→ **EXERCISE DESCRIPTION**:
The expected response is a copy of every line in the entries below that includes the word "subsection".

****************************************

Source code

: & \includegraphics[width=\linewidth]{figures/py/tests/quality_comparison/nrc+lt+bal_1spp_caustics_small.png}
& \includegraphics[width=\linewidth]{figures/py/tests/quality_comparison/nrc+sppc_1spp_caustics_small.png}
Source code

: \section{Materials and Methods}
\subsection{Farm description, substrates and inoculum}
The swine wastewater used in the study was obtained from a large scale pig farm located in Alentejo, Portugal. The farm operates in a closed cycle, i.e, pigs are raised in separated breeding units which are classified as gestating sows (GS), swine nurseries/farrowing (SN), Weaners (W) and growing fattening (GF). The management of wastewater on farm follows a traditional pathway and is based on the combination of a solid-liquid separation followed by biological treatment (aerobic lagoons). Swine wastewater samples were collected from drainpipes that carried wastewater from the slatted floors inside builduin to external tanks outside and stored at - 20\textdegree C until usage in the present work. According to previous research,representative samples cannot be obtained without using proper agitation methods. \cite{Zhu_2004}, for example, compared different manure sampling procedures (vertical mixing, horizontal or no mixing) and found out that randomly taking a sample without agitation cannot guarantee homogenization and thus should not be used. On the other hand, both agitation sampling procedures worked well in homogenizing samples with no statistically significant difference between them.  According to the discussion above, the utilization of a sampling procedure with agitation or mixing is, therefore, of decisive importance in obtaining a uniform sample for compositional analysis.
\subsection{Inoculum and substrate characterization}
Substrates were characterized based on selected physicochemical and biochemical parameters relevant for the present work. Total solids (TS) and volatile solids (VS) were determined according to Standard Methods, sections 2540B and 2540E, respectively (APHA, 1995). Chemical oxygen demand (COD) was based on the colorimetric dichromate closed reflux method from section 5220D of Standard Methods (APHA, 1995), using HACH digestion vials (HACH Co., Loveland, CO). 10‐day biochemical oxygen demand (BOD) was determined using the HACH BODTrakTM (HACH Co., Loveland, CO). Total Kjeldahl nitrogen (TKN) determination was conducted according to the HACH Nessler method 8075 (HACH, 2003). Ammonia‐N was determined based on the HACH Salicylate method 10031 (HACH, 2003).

****************************************

→ **SOLUTION**:
\subsection{Farm description, substrates and inoculum}
\subsection{Inoculum and substrate characterization}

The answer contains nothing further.